Exercise details => Repeat the entries exactly but omit the pictures.

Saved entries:

══════════════════════════════

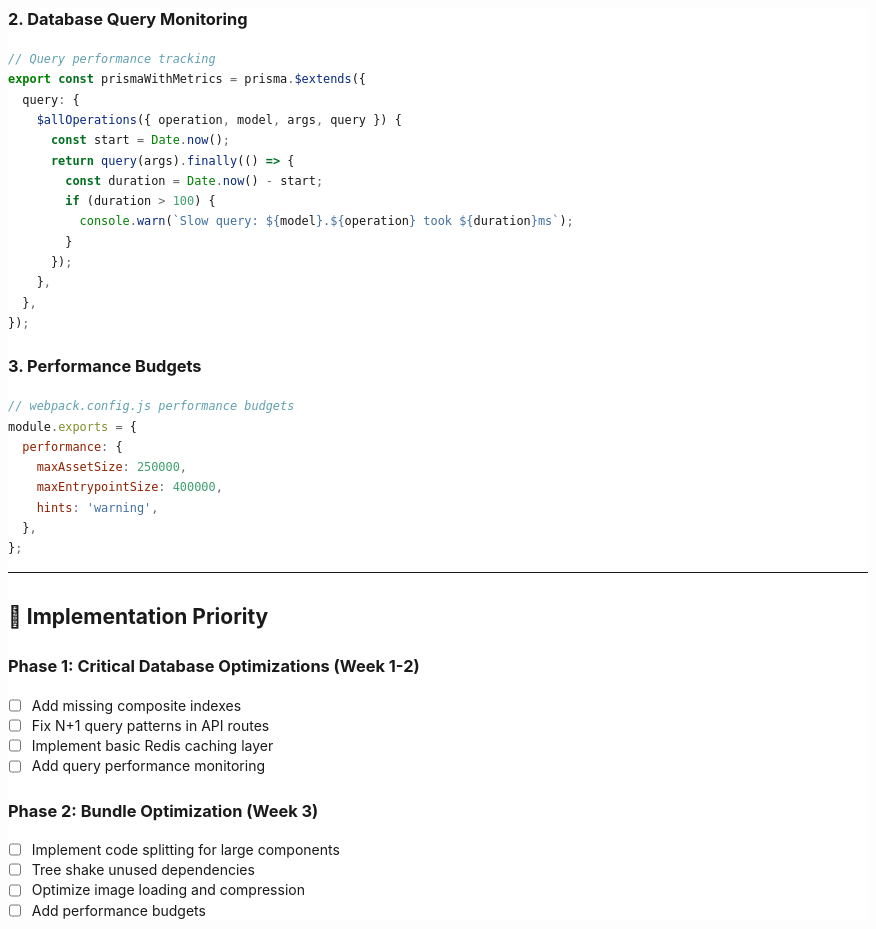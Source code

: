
 ```typescript
```

### **2. Database Query Monitoring**

```typescript
// Query performance tracking
export const prismaWithMetrics = prisma.$extends({
  query: {
    $allOperations({ operation, model, args, query }) {
      const start = Date.now();
      return query(args).finally(() => {
        const duration = Date.now() - start;
        if (duration > 100) {
          console.warn(`Slow query: ${model}.${operation} took ${duration}ms`);
        }
      });
    },
  },
});
```

### **3. Performance Budgets**

```javascript
// webpack.config.js performance budgets
module.exports = {
  performance: {
    maxAssetSize: 250000,
    maxEntrypointSize: 400000,
    hints: 'warning',
  },
};
```

---

## 🎯 **Implementation Priority**

### **Phase 1: Critical Database Optimizations (Week 1-2)**

- [ ] Add missing composite indexes
- [ ] Fix N+1 query patterns in API routes
- [ ] Implement basic Redis caching layer
- [ ] Add query performance monitoring

### **Phase 2: Bundle Optimization (Week 3)**

- [ ] Implement code splitting for large components
- [ ] Tree shake unused dependencies
- [ ] Optimize image loading and compression
- [ ] Add performance budgets
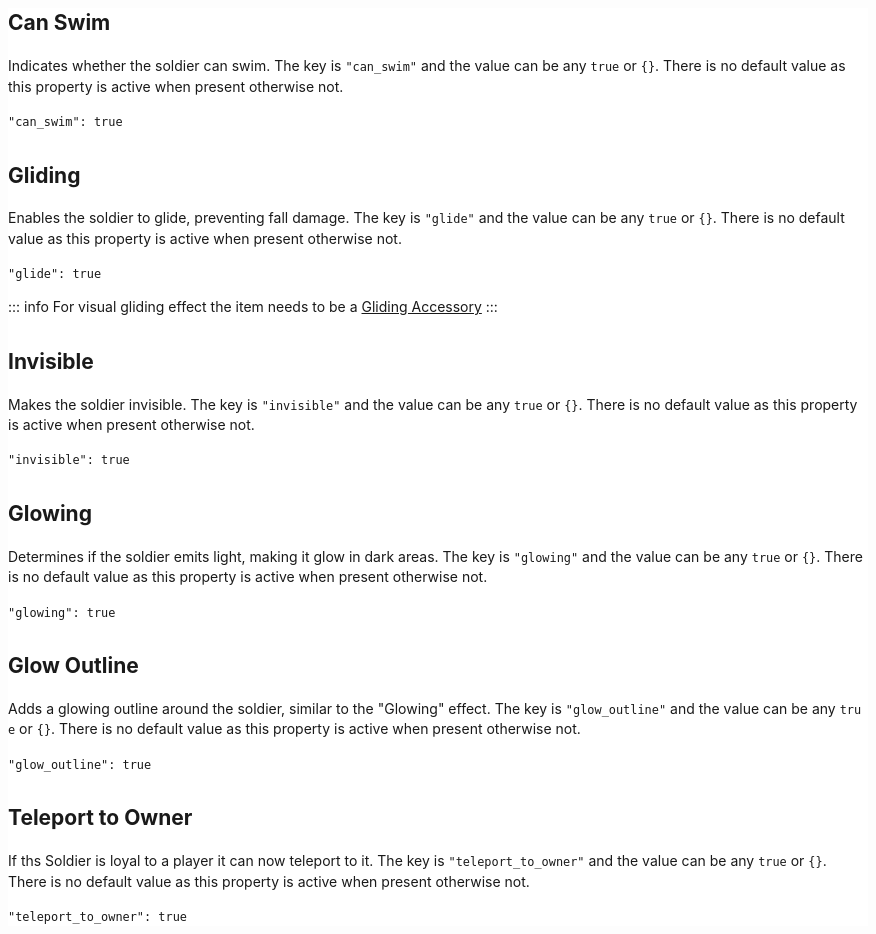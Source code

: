 ## Can Swim

Indicates whether the soldier can swim. The key is `"can_swim"` and the value can be any `true` or `{}`.
There is no default value as this property is active when present otherwise not.
```json:no-line-numbers
"can_swim": true
```

## Gliding

Enables the soldier to glide, preventing fall damage. The key is `"glide"` and the value can be any `true` or `{}`.
There is no default value as this property is active when present otherwise not.
```json:no-line-numbers
"glide": true
```
::: info
For visual gliding effect the item needs to be a [Gliding Accessory](./items#creating-an-accessory)
:::

## Invisible

Makes the soldier invisible. The key is `"invisible"` and the value can be any `true` or `{}`.
There is no default value as this property is active when present otherwise not.
```json:no-line-numbers
"invisible": true
```

## Glowing

Determines if the soldier emits light, making it glow in dark areas. The key is `"glowing"` and the value can be any `true` or `{}`.
There is no default value as this property is active when present otherwise not.
```json:no-line-numbers
"glowing": true
```

## Glow Outline

Adds a glowing outline around the soldier, similar to the "Glowing" effect. The key is `"glow_outline"` and the value can be any `true` or `{}`.
There is no default value as this property is active when present otherwise not.
```json:no-line-numbers
"glow_outline": true
```

## Teleport to Owner

If ths Soldier is loyal to a player it can now teleport to it.
The key is `"teleport_to_owner"` and the value can be any `true` or `{}`.
There is no default value as this property is active when present otherwise not.
```json:no-line-numbers
"teleport_to_owner": true
```
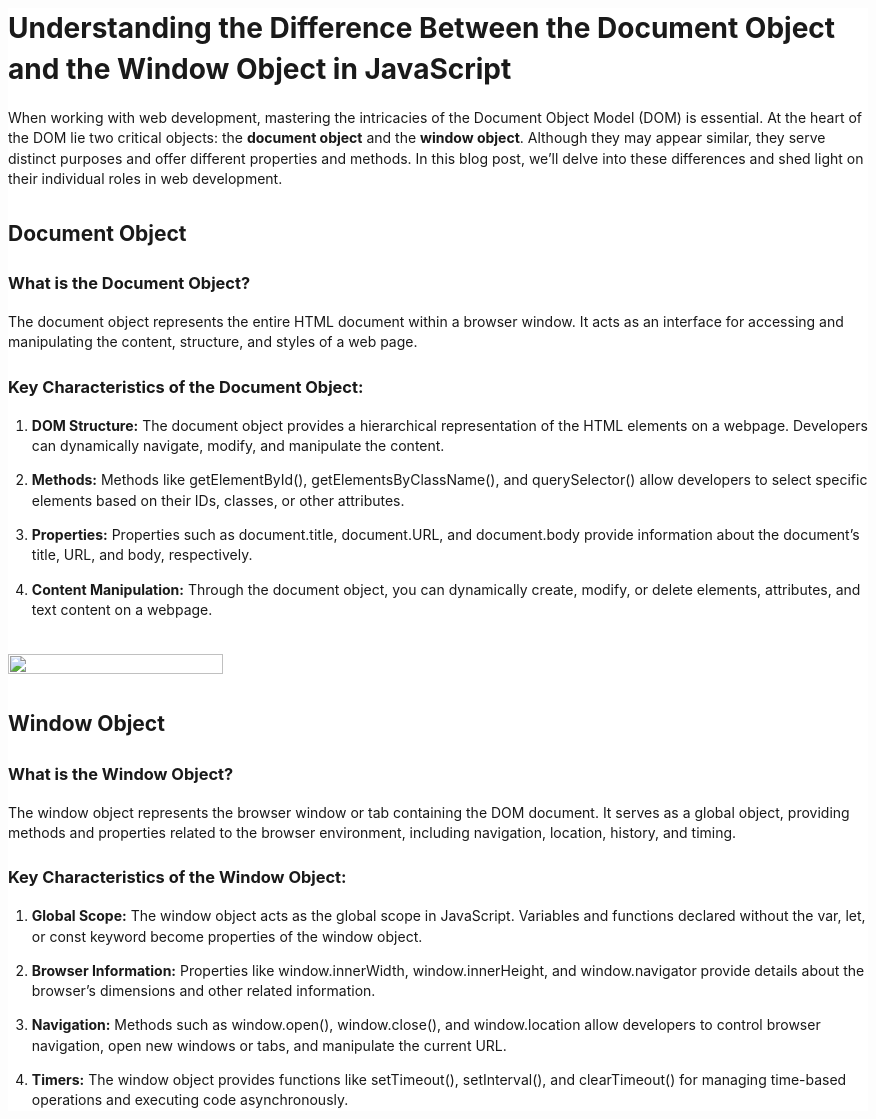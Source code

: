 # Understanding the Difference Between the Document Object and the Window Object in JavaScript

When working with web development, mastering the intricacies of the Document Object Model (DOM) is essential. At the heart of the DOM lie two critical objects: the <b>document object</b> and the <b>window object</b>. Although they may appear similar, they serve distinct purposes and offer different properties and methods. In this blog post, we’ll delve into these differences and shed light on their individual roles in web development.

##  Document Object
### What is the Document Object?
The document object represents the entire HTML document within a browser window. It acts as an interface for accessing and manipulating the content, structure, and styles of a web page.

### Key Characteristics of the Document Object:

1. <b>DOM Structure:</b> The document object provides a hierarchical representation of the HTML elements on a webpage. Developers can dynamically navigate, modify, and manipulate the content.

2. <b>Methods:</b> Methods like getElementById(), getElementsByClassName(), and querySelector() allow developers to select specific elements based on their IDs, classes, or other attributes.

3. <b>Properties:</b> Properties such as document.title, document.URL, and document.body provide information about the document’s title, URL, and body, respectively.

4. <b>Content Manipulation:</b> Through the document object, you can dynamically create, modify, or delete elements, attributes, and text content on a webpage.

<br>
<img src="https://ik.imagekit.io/taw2awb5ntf/wp-content/uploads/2021/01/document-object-model-1.jpg" width="50%" height="50%">
<br> 


## Window Object
### What is the Window Object?
The window object represents the browser window or tab containing the DOM document. It serves as a global object, providing methods and properties related to the browser environment, including navigation, location, history, and timing.

### Key Characteristics of the Window Object:

1. <b>Global Scope:</b> The window object acts as the global scope in JavaScript. Variables and functions declared without the var, let, or const keyword become properties of the window object.

2. <b>Browser Information:</b> Properties like window.innerWidth, window.innerHeight, and window.navigator provide details about the browser’s dimensions and other related information.

3. <b>Navigation:</b> Methods such as window.open(), window.close(), and window.location allow developers to control browser navigation, open new windows or tabs, and manipulate the current URL.

4. <b>Timers:</b> The window object provides functions like setTimeout(), setInterval(), and clearTimeout() for managing time-based operations and executing code asynchronously.
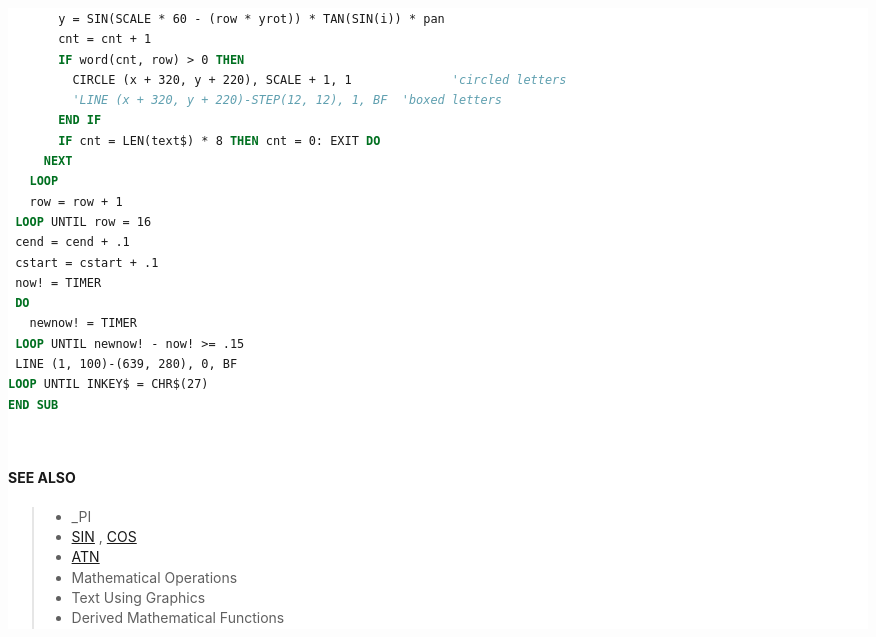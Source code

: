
 ```vb
       y = SIN(SCALE * 60 - (row * yrot)) * TAN(SIN(i)) * pan
       cnt = cnt + 1
       IF word(cnt, row) > 0 THEN
         CIRCLE (x + 320, y + 220), SCALE + 1, 1              'circled letters
         'LINE (x + 320, y + 220)-STEP(12, 12), 1, BF  'boxed letters
       END IF
       IF cnt = LEN(text$) * 8 THEN cnt = 0: EXIT DO
     NEXT
   LOOP
   row = row + 1
 LOOP UNTIL row = 16
 cend = cend + .1
 cstart = cstart + .1
 now! = TIMER
 DO
   newnow! = TIMER
 LOOP UNTIL newnow! - now! >= .15
 LINE (1, 100)-(639, 280), 0, BF
LOOP UNTIL INKEY$ = CHR$(27)
END SUB
```
  
<br>


</blockquote>

#### SEE ALSO

<blockquote>


* _PI
* [SIN](SIN.md) , [COS](COS.md)
* [ATN](ATN.md)
* Mathematical Operations
* Text Using Graphics
* Derived Mathematical Functions
</blockquote>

══════════════════════════════

Answer section =>
Source code

:
 ```typescript
```

### **2. Database Query Monitoring**

```typescript
// Query performance tracking
export const prismaWithMetrics = prisma.$extends({
  query: {
    $allOperations({ operation, model, args, query }) {
      const start = Date.now();
      return query(args).finally(() => {
        const duration = Date.now() - start;
        if (duration > 100) {
          console.warn(`Slow query: ${model}.${operation} took ${duration}ms`);
        }
      });
    },
  },
});
```

### **3. Performance Budgets**

```javascript
// webpack.config.js performance budgets
module.exports = {
  performance: {
    maxAssetSize: 250000,
    maxEntrypointSize: 400000,
    hints: 'warning',
  },
};
```

---

## 🎯 **Implementation Priority**

### **Phase 1: Critical Database Optimizations (Week 1-2)**

- [ ] Add missing composite indexes
- [ ] Fix N+1 query patterns in API routes
- [ ] Implement basic Redis caching layer
- [ ] Add query performance monitoring

### **Phase 2: Bundle Optimization (Week 3)**

- [ ] Implement code splitting for large components
- [ ] Tree shake unused dependencies
- [ ] Optimize image loading and compression
- [ ] Add performance budgets
Source code

: ## Can Swim

Indicates whether the soldier can swim. The key is `"can_swim"` and the value can be any `true` or `{}`.
There is no default value as this property is active when present otherwise not.
```json:no-line-numbers
"can_swim": true
```

## Gliding

Enables the soldier to glide, preventing fall damage. The key is `"glide"` and the value can be any `true` or `{}`.
There is no default value as this property is active when present otherwise not.
```json:no-line-numbers
"glide": true
```
::: info
For visual gliding effect the item needs to be a [Gliding Accessory](./items#creating-an-accessory)
:::

## Invisible

Makes the soldier invisible. The key is `"invisible"` and the value can be any `true` or `{}`.
There is no default value as this property is active when present otherwise not.
```json:no-line-numbers
"invisible": true
```

## Glowing

Determines if the soldier emits light, making it glow in dark areas. The key is `"glowing"` and the value can be any `true` or `{}`.
There is no default value as this property is active when present otherwise not.
```json:no-line-numbers
"glowing": true
```

## Glow Outline

Adds a glowing outline around the soldier, similar to the "Glowing" effect. The key is `"glow_outline"` and the value can be any `true` or `{}`.
There is no default value as this property is active when present otherwise not.
```json:no-line-numbers
"glow_outline": true
```

## Teleport to Owner

If ths Soldier is loyal to a player it can now teleport to it.
The key is `"teleport_to_owner"` and the value can be any `true` or `{}`.
There is no default value as this property is active when present otherwise not.
```json:no-line-numbers
"teleport_to_owner": true
```
Source code

: # Understanding the Difference Between the Document Object and the Window Object in JavaScript

When working with web development, mastering the intricacies of the Document Object Model (DOM) is essential. At the heart of the DOM lie two critical objects: the <b>document object</b> and the <b>window object</b>. Although they may appear similar, they serve distinct purposes and offer different properties and methods. In this blog post, we’ll delve into these differences and shed light on their individual roles in web development.

##  Document Object
### What is the Document Object?
The document object represents the entire HTML document within a browser window. It acts as an interface for accessing and manipulating the content, structure, and styles of a web page.

### Key Characteristics of the Document Object:

1. <b>DOM Structure:</b> The document object provides a hierarchical representation of the HTML elements on a webpage. Developers can dynamically navigate, modify, and manipulate the content.

2. <b>Methods:</b> Methods like getElementById(), getElementsByClassName(), and querySelector() allow developers to select specific elements based on their IDs, classes, or other attributes.

3. <b>Properties:</b> Properties such as document.title, document.URL, and document.body provide information about the document’s title, URL, and body, respectively.

4. <b>Content Manipulation:</b> Through the document object, you can dynamically create, modify, or delete elements, attributes, and text content on a webpage.

<br>
<img src="https://ik.imagekit.io/taw2awb5ntf/wp-content/uploads/2021/01/document-object-model-1.jpg" width="50%" height="50%">
<br> 


## Window Object
### What is the Window Object?
The window object represents the browser window or tab containing the DOM document. It serves as a global object, providing methods and properties related to the browser environment, including navigation, location, history, and timing.

### Key Characteristics of the Window Object:

1. <b>Global Scope:</b> The window object acts as the global scope in JavaScript. Variables and functions declared without the var, let, or const keyword become properties of the window object.

2. <b>Browser Information:</b> Properties like window.innerWidth, window.innerHeight, and window.navigator provide details about the browser’s dimensions and other related information.

3. <b>Navigation:</b> Methods such as window.open(), window.close(), and window.location allow developers to control browser navigation, open new windows or tabs, and manipulate the current URL.

4. <b>Timers:</b> The window object provides functions like setTimeout(), setInterval(), and clearTimeout() for managing time-based operations and executing code asynchronously.
Source code

:
 ```vb
       y = SIN(SCALE * 60 - (row * yrot)) * TAN(SIN(i)) * pan
       cnt = cnt + 1
       IF word(cnt, row) > 0 THEN
         CIRCLE (x + 320, y + 220), SCALE + 1, 1              'circled letters
         'LINE (x + 320, y + 220)-STEP(12, 12), 1, BF  'boxed letters
       END IF
       IF cnt = LEN(text$) * 8 THEN cnt = 0: EXIT DO
     NEXT
   LOOP
   row = row + 1
 LOOP UNTIL row = 16
 cend = cend + .1
 cstart = cstart + .1
 now! = TIMER
 DO
   newnow! = TIMER
 LOOP UNTIL newnow! - now! >= .15
 LINE (1, 100)-(639, 280), 0, BF
LOOP UNTIL INKEY$ = CHR$(27)
END SUB
```
  
<br>


</blockquote>

#### SEE ALSO

<blockquote>


* _PI
* [SIN](SIN.md) , [COS](COS.md)
* [ATN](ATN.md)
* Mathematical Operations
* Text Using Graphics
* Derived Mathematical Functions
</blockquote>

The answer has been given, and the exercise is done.